From what I’ve been given to understand, whenever enough mass to form a star comes together (whether it be normal accretion in an interstellar cloud or the merger of two or more substellar masses), what results is a body that begins heating up, starts hydrogen fusion, and becomes a red star. Because “its stellar engine is just revving up,” it is subject to regular pulsations accompanied by flares. But, unlike Solar flares which increment the Sun’s luminosity by a fraction of a precent while active, these can be 10-50% increases in the baby star’s luminosity – not a healthy way to run a life-bearing solar system! These almost-new flare stars are called T Tauri stars after the prototype in Taurus.

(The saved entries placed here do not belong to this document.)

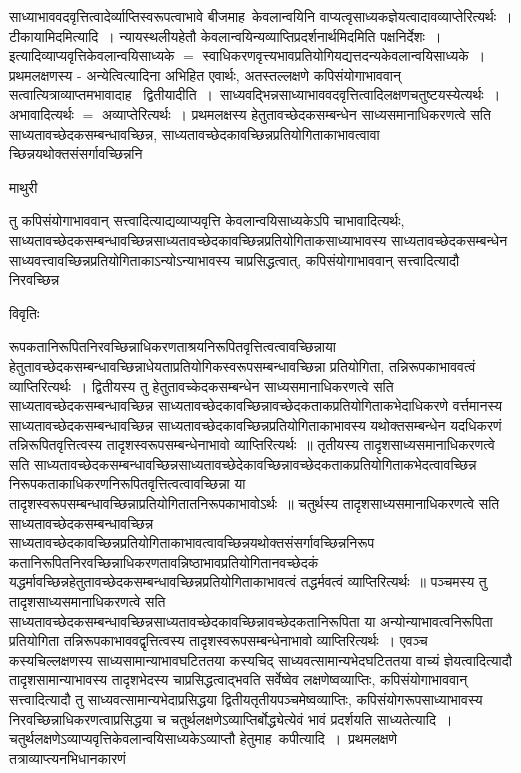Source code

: \documentclass[10pt, openany]{book}
\begin{document}
{साध्याभाववदवृत्तित्वादेर्व्याप्तिस्वरूपत्वाभावे बीजमाह~केवलान्वयिनि वाप्यत्वृसाध्यकज्ञेयत्वादावव्याप्तेरित्यर्थः~।
टीकायामिदमित्यादि~। न्यायस्थलीयहेतौ केवलान्वयिन्यव्याप्तिप्रदर्शनार्थमिदमिति पक्षनिर्देशः~। इत्यादिव्याप्यवृत्तिकेवलान्वयिसाध्यके $=$ स्वाधिकरणवृत्त्यभावप्रतियोगियद्यत्तदन्यकेवलान्वयिसाध्यके~। प्रथमलक्षणस्य -  अन्येत्वित्यादिना अभिहित एवार्थः, अतस्तल्लक्षणे कपिसंयोगाभाववान् सत्वात्यित्राव्याप्तमभावादाह \textemdash\ {\qt द्वितीयादीति~।}~साध्यवद्भिन्नसाध्याभाववदवृत्तित्वादिलक्षणचतुष्टयस्येत्यर्थः~।अभावादित्यर्थः $=$ अव्याप्तेरित्यर्थः~। प्रथमलक्षस्य हेतुतावच्छेदकसम्बन्धेन साध्यसमानाधिकरणत्वे सति साध्यतावच्छेदकसम्बन्धावच्छिन्न, साध्यतावच्छेदकावच्छिन्नप्रतियोगिताकाभावत्वावा च्छिन्नयथोक्तसंसर्गावच्छिन्ननि
\newpage
\begin{center}  माथुरी  \end{center} 
{\la तु कपिसंयोगाभाववान् सत्त्वादित्याद्यव्याप्यवृत्ति केवलान्वयिसाध्यकेऽपि चाभावादित्यर्थः, साध्यतावच्छेदकसम्बन्धावच्छिन्नसाध्यतावच्छेदकावच्छिन्नप्रतियोगिताकसाध्याभावस्य साध्यतावच्छेदकसम्बन्धेन साध्यवत्त्वावच्छिन्नप्रतियोगिताकाऽन्योऽन्याभावस्य 
चाप्रसिद्धत्वात्, कपिसंयोगाभाववान् सत्त्वादित्यादौ निरवच्छिन्न}
 \begin{center}     विवृतिः \end{center} 
रूपकतानिरूपितनिरवच्छिन्नाधिकरणताश्रयनिरूपितवृत्तित्वत्वावच्छिन्नाया हेतुतावच्छेदकसम्बन्धावच्छिन्नाधेयताप्रतियोगिकस्वरूपसम्बन्धावच्छिन्ना
प्रतियोगिता, तन्निरूपकाभाववत्वं व्याप्तिरित्यर्थः~। {\qt द्वितीयस्य तु} हेतुतावच्केदकसम्बन्धेन साध्यसमानाधिकरणत्वे सति साध्यतावच्छेदकसम्बन्धावच्छिन्न साध्यतावच्छेदकावच्छिन्नावच्छेदकताकप्रतियोगिताकभेदाधिकरणे वर्त्तमानस्य साध्यतावच्छेदकसम्बन्धावच्छिन्न साध्यतावच्छेदकावच्छिन्नप्रतियोगिताकाभावस्य यथोक्तसम्बन्धेन यदधिकरणं तन्निरूपितवृत्तित्वस्य तादृशस्वरूपसम्बन्धेनाभावो
व्याप्तिरित्यर्थः~॥ {\qt तृतीयस्य}  तादृशसाध्यसमानाधिकरणत्वे सति साध्यतावच्छेदकसम्बन्धावच्छिन्नसाध्यतावच्छेदेकावच्छिन्नावच्छेदकताकप्रतियोगिताकभेदत्वावच्छिन्न निरूपकताकाधिकरणनिरूपितवृत्तित्वत्वावच्छिन्ना या
तादृशस्वरूपसम्बन्धावच्छिन्नाप्रतियोगितातनिरूपकाभावोऽर्थः~॥ {\qt चतुर्थस्य} तादृशसाध्यसमानाधिकरणत्वे सति साध्यतावच्छेदकसम्बन्धावच्छिन्न साध्यतावच्छेदकावच्छिन्नप्रतियोगिताकाभावत्वावच्छिन्नयथोक्तसंसर्गावच्छिन्ननिरूप कतानिरूपितनिरवच्छिन्नाधिकरणतावन्निष्ठाभावप्रतियोगितानवच्छेदकं यद्धर्मावच्छिन्नहेतुतावच्छेदकसम्बन्धावच्छिन्नप्रतियोगिताकाभावत्वं तद्धर्मवत्वं व्याप्तिरित्यर्थः~॥  पञ्चमस्य \textendash  तु
तादृशसाध्यसमानाधिकरणत्वे सति साध्यतावच्छेदकसम्बन्धावच्छिन्नसाध्यतावच्छेदकावच्छिन्नावच्छेदकतानिरूपिता या अन्योन्याभावत्वनिरूपिता प्रतियोगिता तन्निरूपकाभाववद्वृत्तित्वस्य तादृशस्वरूपसम्बन्धेनाभावो व्याप्तिरित्यर्थः~। एवञ्च कस्यचिल्लक्षणस्य साध्यसामान्याभावघटिततया कस्यचिद् साध्यवत्सामान्यभेदघटिततया वाच्यं ज्ञेयत्वादित्यादौ तादृशसामान्याभावस्य तादृशभेदस्य चाप्रसिद्धत्वाद्भवति सर्वेष्वेव लक्षणेष्वव्याप्तिः, कपिसंयोगाभाववान् सत्त्वादित्यादौ तु साध्यवत्सामान्यभेदाप्रसिद्धया द्वितीयतृतीयपञ्चमेष्वव्याप्तिः, कपिसंयोगरूपसाध्याभावस्य निरवच्छिन्नाधिकरणत्वाप्रसिद्धया च चतुर्थलक्षणेऽव्याप्तिर्बोद्ध्येत्येवं भावं प्रदर्शयति {\la साध्यतेत्यादि~।} चतुर्थलक्षणेऽव्याप्यवृत्तिकेवलान्वयिसाध्यकेऽव्याप्तौ हेतुमाह\textemdash\ {\qt  कपीत्यादि~।}~प्रथमलक्षणे तत्राव्याप्त्यनभिधानकारणं
}
\end{document}
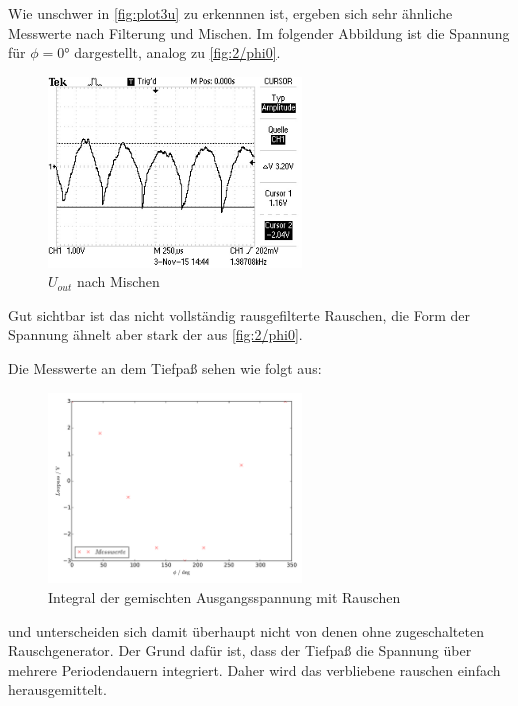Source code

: Wie unschwer in \ref{fig:plot3u} zu erkennnen ist, ergeben sich sehr ähnliche
Messwerte nach Filterung und Mischen. Im folgender Abbildung ist die
Spannung für $\phi=0°$ dargestellt, analog zu \ref{fig:2/phi0}.

\begin{figure}
  \centering
  \includegraphics[keepaspectratio, angle=90,width=0.6\textwidth]{graphics/ALL0039/F0039TEK.jpg}
  \caption{$U_{out}$ nach Mischen}
  \label{fig:3/phi0}
\end{figure}

Gut sichtbar ist das nicht vollständig rausgefilterte Rauschen, die Form der
Spannung ähnelt aber stark der aus \ref{fig:2/phi0}.

Die Messwerte an dem Tiefpaß sehen wie folgt aus:

\begin{figure}
  \centering
  \includegraphics[keepaspectratio,width=0.6\textwidth]{plot3low.pdf}
  \caption{Integral der gemischten Ausgangsspannung mit Rauschen}
  \label{fig:plot3low}
\end{figure}

und unterscheiden sich damit überhaupt nicht von denen ohne zugeschalteten
Rauschgenerator. Der Grund dafür ist, dass der Tiefpaß die Spannung über mehrere
Periodendauern integriert. Daher wird das verbliebene rauschen einfach
herausgemittelt.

On the main sequence, the brightest stars – O’s, B’s, and A’s – are very luminous, with too much ultraviolet, and extremely short-lived in the bargain. The lower half of the next range, F, the G range, and the upper few divisions of the orange K range, are suitable for supporting planets with terrestrial ecospheres. The remainder of K, along with the very common low-mass red M stars, are very long-lived but produce very limited light and heat, meaning a close-in ecosphere where any planet is probably tidally locked and hence unlikely to have life. (The sun is a G0 star, at the top of the G range.)

Suppose instead of creating a new star, we revive an old dying star…we start pumping in some hydrogen from a gas giant.

If our sun was on its last thousand years before supernova and we could siphon off hydrogen from Jupiter, Saturn, Uranus, and Neptune, how many more millenia/eons would that buy us?

Furthermore, lets suppose we have the ability to draw off the post-fusion byproducts (carbon, iron) that’ll eventually choke the sun…would that help?

Red dwarfs aren’t actually a problem. You just put a Jupiter close to the star, and then make your “planet” a moon of that gas giant. Lock to the planet, and you’ll still rotate relative to the star. The spectrum would be off, but that’s hardly insurmountable.

And Enola, given that the Sun is, as mentioned above, a thousand times more massive than Jupiter, I can’t see that it would make any difference to dump Jupiter in.

Well, I don’t think the last thousand years is the time to start talking about this. I think 500 million years is maybe time to get a plan started.

Pumping more hydrogen into the sun would help after we left the planet - the first problem is going to be that the earth gets way too hot as the sun increases in size (I don’t think the sun will actually engulf the earth - when sombody claimed that they forgot to take into account that the sun is constantly giving off mass, and will be much less massive at the time it grows).

For a while, we can live with a swelling sun by slowly increasing orbit (which is accomplished by buzzing the planet with an asteroid in a carefully planned orbit that gives us a slight tug with each pass).

I still think my idea might be a good one if it turns out that interstellar travel isn’t impossible, but just really, really sucky.

So we have the technology to go out to a new star, but would rather build one a few light months away.